Here, the plaintiff's misrepresentations clearly affected the risk assumed by the insurer and were ones which the defendant contended and plaintiff conceded were misrepresentations without which the defendant would not have issued its policy.

Defendant did not act unreasonably in relying upon these representations and was entitled to do so until such time as it became actually aware of plaintiff's misrepresentations. At that time, it became incumbent upon defendant to act promptly to exercise its election to rescind the contract. See State Farm Fire v. Sevier, supra, 272 Or. at 290, 537 P.2d 88. Plaintiff contends that defendant's mailing the notice of premium one day after its underwriter discovered the fraud was an act affirming of the contract, thus precluding rescission and that the six-day delay in mailing the notice of cancellation was unreasonable. As noted previously, there was no evidence as to when the defendant actually received the abstract of plaintiff's driving record, but it is stipulated that the fraud was actually discovered on November 9. The reason why the premium notice was mailed on Friday, November 10, one day after the decision to cancel was made, was not developed in the record, though it does appear that the decision to cancel may have been made by a different department in the defendant organization without communication between that department and defendant's underwriting department. As stated by the trial court:

"I suppose, again, it was one of those things where within the office, one party in one department not knowing what the other party, both agents for the defendant company, were doing on the 10th when they one day later they sent out a premium notice to the defendant to the plaintiff indicating that there was still a policy in effect and then on the 15th there is testimony that notice of voidance was sent out to the plaintiff and he testifies he did not receive it until the 21st."

In view of the fact that cancellation notices are normally processed within 24 to 36 hours, the intervening weekend of November 11-12, may explain why the notice of cancellation was not mailed until November 15. Plaintiff's failure to advise defendant of his change of address may account for his failure to receive the notice prior to the accident.

In Sevier, the insurer, after acquiring knowledge of the insured's misrepresentation, delayed more than one year before attempting to rescind the contract after the insured had become involved in an accident. The court there held that, at least insofar as injured third parties not directly involved in the fraud were concerned, the insurer's delay precluded rescission. Here, after acquiring actual knowledge of the plaintiff's fraud, defendant acted promptly to rescind. The mailing of notice that a premium was due followed within four days by a notice of cancellation enclosing a refund of plaintiff's premiums do not, when taken together, evidence an intention to affirm the contract. On the contrary, the evidence clearly shows that plaintiff knowingly made false representations as to material facts upon which the plaintiff intended the defendant to rely and upon which the defendant, in fact, did rely in issuing its policy.

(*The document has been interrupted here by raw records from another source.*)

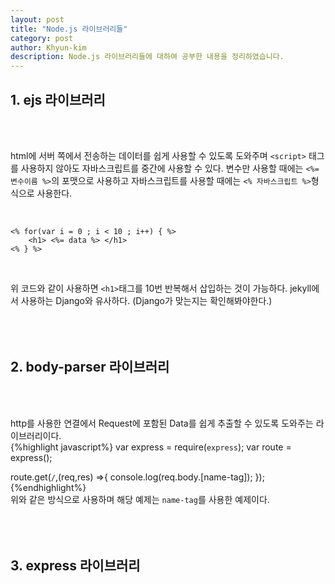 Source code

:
 ```yaml
---
layout: post
title: "Node.js 라이브러리들"
category: post
author: Khyun-kim
description: Node.js 라이브러리들에 대하여 공부한 내용을 정리하였습니다.
---
```


## 1. ejs 라이브러리
<br><br>

html에 서버 쪽에서 전송하는 데이터를 쉽게 사용할 수 있도록 도와주며 `<script>` 태그를 사용하지 않아도 자바스크립트를 중간에 사용할 수 있다.
변수만 사용할 때에는 `<%= 변수이름 %>`의 포맷으로 사용하고 자바스크립트를 사용할 때에는 `<% 자바스크립트 %>`형식으로 사용한다.

<br>

```
<% for(var i = 0 ; i < 10 ; i++) { %>
    <h1> <%= data %> </h1>
<% } %>
```
<br>

위 코드와 같이 사용하면 `<h1>`태그를 10번 반복해서 삽입하는 것이 가능하다. jekyll에서 사용하는 Django와 유사하다. (Django가 맞는지는 확인해봐야한다.)
<br><br><br><br>

## 2. body-parser 라이브러리
<br><br>

http를 사용한 연결에서 Request에 포함된 Data를 쉽게 추출할 수 있도록 도와주는 라이브러리이다.
<br>
{%highlight javascript%}
var express = require(`express`);
var route = express();

route.get(`/`,(req,res) =>{
    console.log(req.body.[name-tag]);
});
{%endhighlight%}
<br>
위와 같은 방식으로 사용하며 해당 예제는 `name-tag`를 사용한 예제이다.
<br><br><br><br>

## 3. express 라이브러리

After acquiring actual knowledge of the plaintiff's fraud, the defendant acted in a timely manner in rescinding the policy. But for the trial court's erroneous interpretation of plaintiff's rights under the financial responsibility law, defendant would have been entitled to a judgment as a matter of law. It was the duty of the trial *1385 court to enter a correct judgment and the parties below were not required to demand a judgment in order to preserve error. Defendant does not specifically assign the trial court's failure to grant such a judgment as error, but in the body of its brief makes that contention. This court may take notice of any error of law appearing on the face of the record. Tucker v. State Ind. Acc. Com., 216 Or. 74, 82, 337 P.2d 979 (1959). ORAP 7.19. Amended Article VII, section 3, of the Oregon Constitution provides, in part, that if the:

"* * * court shall be of the opinion that it can determine what judgment should have been entered in the court below, it shall direct such judgment to be entered in the same manner and with like effect as decrees are now entered in equity cases on appeal * * *."

Reversed and remanded with directions to enter judgment for defendant.